Best Performance by an Actor in a Television Series – Musical or Comedy: Alec Baldwin, “30 Rock.” You can never go wrong with Alec Baldwin, I guess. But I still wanted Steve Carell to win it, if only to hear what Gervais had to say about it.

9:36 PM: God love Zachary Levi and Amy Poehler, but…really? Those were the best jokes you could provide for the stars of two of NBC’s best shows? The network needs all the help it can get!

Best Television Series – Drama: “Mad Men.” This is a category where there were no losers, but with that said, I really couldn’t imagine any other series than this one taking home the win. Look at the beard on Jon Hamm..and the breasts on Christina Hendricks! I couldn’t believe the music kicked in so quickly on Matthew Weiner, but as someone here said, it’s a basic-cable network. That doesn’t buy you much time, no matter how much acclaim your show gets.

Best Performance by an Actress in a Supporting Role in a Series, Mini-Series, or Motion Picture Made for Television: Chloe Sevigny, “Big Love.” The only thing more upsetting than her win is her dress. I kid. Well, about the win, anyway. (I love Rose Byrne, but after seeing her today at the TCA panel for “Damages,” I was beginning to wonder if she was even capable of smiling anymore.) Seriously, though, that dress is horrid.

9:48 PM: Gervais sips from what is almost certainly a glass of real lager, then struggles to get a laugh from his “Catwoman” joke…which is probably almost as much of a struggle as it took to get Halle Berry into that dress she’s wearing.

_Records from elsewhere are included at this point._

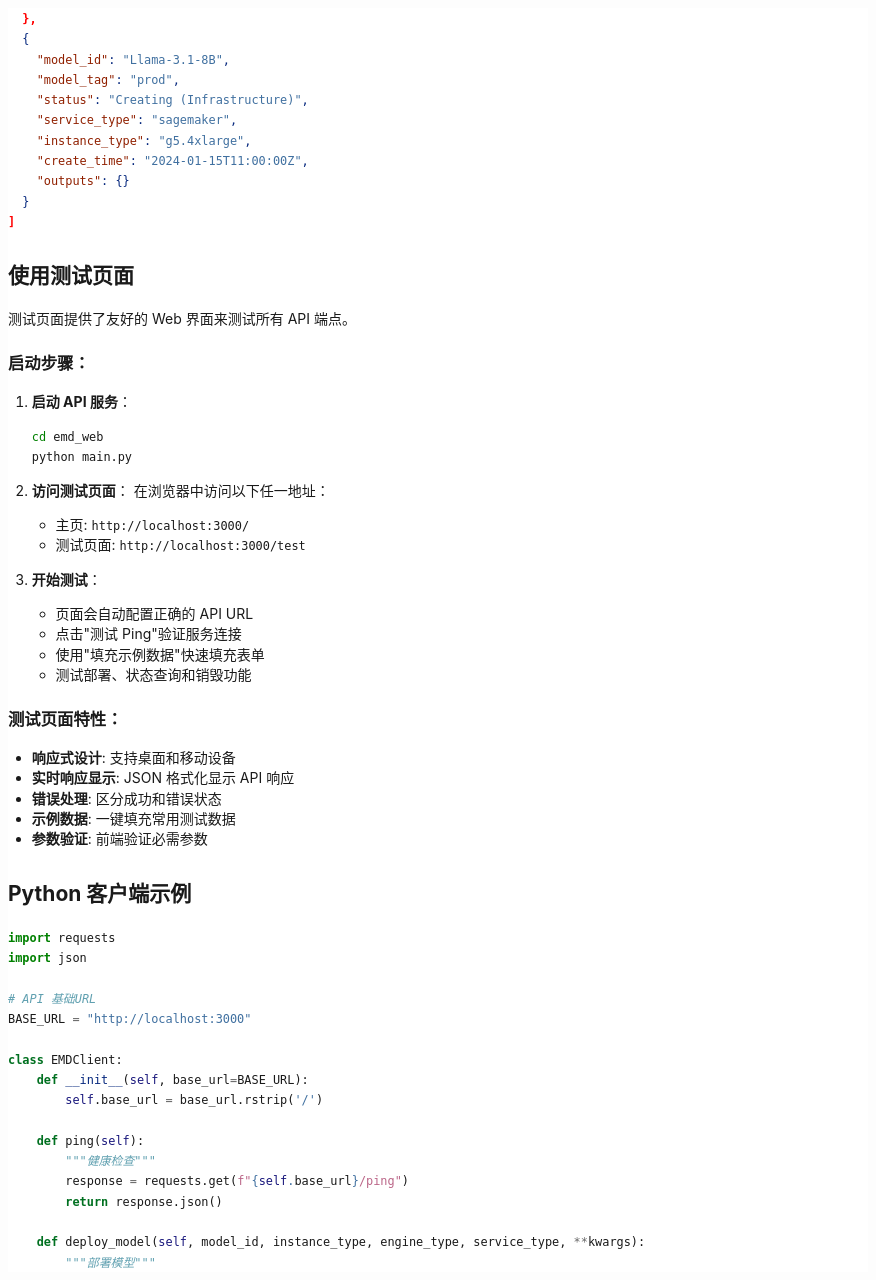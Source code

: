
 ```json
  },
  {
    "model_id": "Llama-3.1-8B",
    "model_tag": "prod",
    "status": "Creating (Infrastructure)",
    "service_type": "sagemaker",
    "instance_type": "g5.4xlarge",
    "create_time": "2024-01-15T11:00:00Z",
    "outputs": {}
  }
]
```

## 使用测试页面

测试页面提供了友好的 Web 界面来测试所有 API 端点。

### 启动步骤：

1. **启动 API 服务**：
   ```bash
   cd emd_web
   python main.py
   ```

2. **访问测试页面**：
   在浏览器中访问以下任一地址：
   - 主页: `http://localhost:3000/`
   - 测试页面: `http://localhost:3000/test`

3. **开始测试**：
   - 页面会自动配置正确的 API URL
   - 点击"测试 Ping"验证服务连接
   - 使用"填充示例数据"快速填充表单
   - 测试部署、状态查询和销毁功能

### 测试页面特性：

- **响应式设计**: 支持桌面和移动设备
- **实时响应显示**: JSON 格式化显示 API 响应
- **错误处理**: 区分成功和错误状态
- **示例数据**: 一键填充常用测试数据
- **参数验证**: 前端验证必需参数

## Python 客户端示例

```python
import requests
import json

# API 基础URL
BASE_URL = "http://localhost:3000"

class EMDClient:
    def __init__(self, base_url=BASE_URL):
        self.base_url = base_url.rstrip('/')
    
    def ping(self):
        """健康检查"""
        response = requests.get(f"{self.base_url}/ping")
        return response.json()
    
    def deploy_model(self, model_id, instance_type, engine_type, service_type, **kwargs):
        """部署模型"""
```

9:57 PM: Am I the only one who was just creeped out by DeNiro’s bit about Scorcese having sex with film?

10:00 PM: Great clipfest for Scorcese. Methinks it might be time to go order a copy of “The King of Comedy” from Amazon.

10:12 PM: The lager’s back, as Gervais admits, “I’ve had a couple, I’m not gonna lie to you.” He then blames the alcohol for anyone he might’ve offended, after which he quickly offers up the most incredible introduction of the night: “I like a drink as much as the next man…unless the next man is Mel Gibson.” And just like that, Ricky Gervais is officially the best host of the Golden Globes EVER.

10:16 PM: James Cameron wins for “Avatar,” and Dileep Rao’s Golden Globes party suddenly gets kicked up a notch. I only mention this because he went to that party instead of having dinner with me. You got lucky, Rao!

Best Television Series – Musical or Comedy: “Glee.” That’s going to be one happy set when I go visit it tomorrow. Nice shout-out from Ryan Murphy to Miss Barbra Streisand and the show’s “fake sexy teen cast,” as well as the dedication to everyone who ever got a wedgie in high school. Aw, that’s so sweet of you to include me, Ryan…

Well, that’s it for the TV awards, but I have to hang in there to see if Ricky Gervais has anything else left to say…or anyone else does, for that matter. Like, say, the governor of California…

10:34 PM: Damn, even Schwarzenegger can’t resist getting in a jab at NBC!

10:35 PM: Gervais really must be scared of Mickey Rourke if the best he can offer up is, “I haven’t gotten a bad word to say about him, mostly because he’s got arms as big as my legs.”

10:42 PM: I hope the kazillion ads they’ve shown for “Parenthood’ actually earn the show some viewers. I really liked the pilot. I can’t say the same for “The Marriage Ref,” partially because they haven’t produced a screener for us yet, but mostly because of my feud with Jerry Seinfeld. But that’s a story for another time.

10:52 PM: Do you get the impression that, were it not for Chrysler, we might’ve been stuck listening to the Golden Globes on the radio?

10:55 PM: What? Straight into Julia Roberts and Best Motion Picture – Drama without a last appearance from Gervias? Gyp! Oh, well, at least “Avatar” won. Congrats again, Mr. Rao. I just hope that party was worth it…

10:59 PM: Ah, there we go. “If I had one wish, it would be for peace on earth. No, wait, can I change that? It would be for everyone to watch ‘The Ricky Gervais Show,’ on HBO on Feb. 19th.” Way to end on a plug, sir.